Annu Int Conf IEEE Eng Med Biol Soc. 2021 Nov;2021:5999-6002. doi: 10.1109/EMBC46164.2021.9631055.
Consumer neuroscience is a rapidly emerging field, with the ability to detect consumer attitudes and states via real-time passive technologies being highly valuable. While many studies have attempted to classify consumer emotions and perceived pleasantness of olfactory products, no known machine learning approach has yet been developed to directly predict consumer reward-based decision-making, which has greater behavioral relevance.

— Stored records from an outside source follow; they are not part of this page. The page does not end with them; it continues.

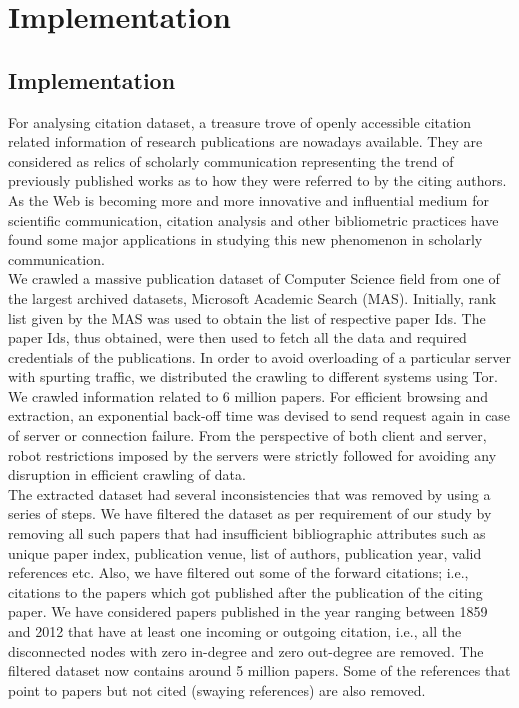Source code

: \graphicspath{{Implementation/Figures/}}
\chapter{Implementation}
\section{Implementation}
\label{S:1}
For analysing citation dataset, a treasure trove of openly accessible citation related information of research publications are nowadays available. They are considered as relics of scholarly communication representing the trend of previously published works as to how they were referred to by the citing authors. As the Web is becoming more and more innovative and influential medium for scientific communication, citation analysis and other bibliometric practices have found some major applications in studying this new phenomenon in scholarly communication.\\

We crawled a massive publication dataset of Computer Science field from one of the largest archived datasets, Microsoft Academic Search (MAS). Initially, rank list given by the MAS was used to obtain the list of respective paper Ids. The paper Ids, thus obtained, were then used to fetch all the data and required credentials of the publications. In order to avoid overloading of a particular server with spurting traffic, we distributed the crawling to different systems using Tor. We crawled information related to 6 million papers. For efficient browsing and extraction, an exponential back-off time was devised to send request again in case of server or connection failure. From the perspective of both client and server, robot restrictions imposed by the servers were strictly followed for avoiding any disruption in efficient crawling of data.\\

The extracted dataset had several inconsistencies that was removed by using a series of steps. We have filtered the dataset as per requirement of our study by removing all such papers that had insufficient bibliographic attributes such as unique paper index, publication venue, list of authors, publication year, valid references etc. Also, we have filtered out some of the forward citations; i.e., citations to the papers which got published after the publication of the citing paper. We have considered papers published in the year ranging between 1859 and 2012 that have at least one incoming or outgoing citation, i.e., all the disconnected nodes with zero in-degree and zero out-degree are removed. The filtered dataset now contains around 5 million papers. Some of the references that point to papers but not cited (swaying references) are also removed.\\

In this proof-of-concept study, participants indicated their decision to have fragrance products repeated after fixed exposures to them. Single-trial power spectral density (PSD) and approximate entropy (ApEn) features were extracted from EEG signals recorded using a wearable device during fragrance exposures, and served as subject-independent inputs for 4 supervised learning algorithms (kNN, Linear-SVM, RBF- SVM, XGBoost). Using a cross-validation procedure, kNN yielded the best classification accuracy (77.6%) using both PSD and ApEn features. Acknowledging the challenging prospects of single-trial classification of high-order cognitive states especially with wearable EEG devices, this study is the first to demonstrate the viability of using sensor-level features towards practical objective prediction of consumer reward experience.
消费神经科学是一个快速发展的领域,通过实时被动技术来检测消费者的态度和状态具有很高的价值。虽然许多研究试图对消费者的情绪和嗅觉产品的感知愉悦度进行分类,但目前还没有开发出已知的机器学习方法来直接预测基于消费者奖励的决策,因为后者具有更大的行为相关性。在这项概念验证研究中,参与者在固定接触香味产品后表示是否希望重复使用这些产品。从佩戴式设备记录的脑电图信号中提取单试功率谱密度 (PSD) 和近似熵 (ApEn) 特征,并作为 4 种监督学习算法(kNN、线性 SVM、RBF-SVM、XGBoost)的独立输入。使用交叉验证程序,kNN 使用 PSD 和 ApEn 特征均取得了最佳的分类准确率(77.6%)。鉴于使用可穿戴式 EEG 设备对高阶认知状态进行单次分类的挑战性前景,本研究首次证明了使用传感器级特征对消费者奖励体验进行实际客观预测的可行性。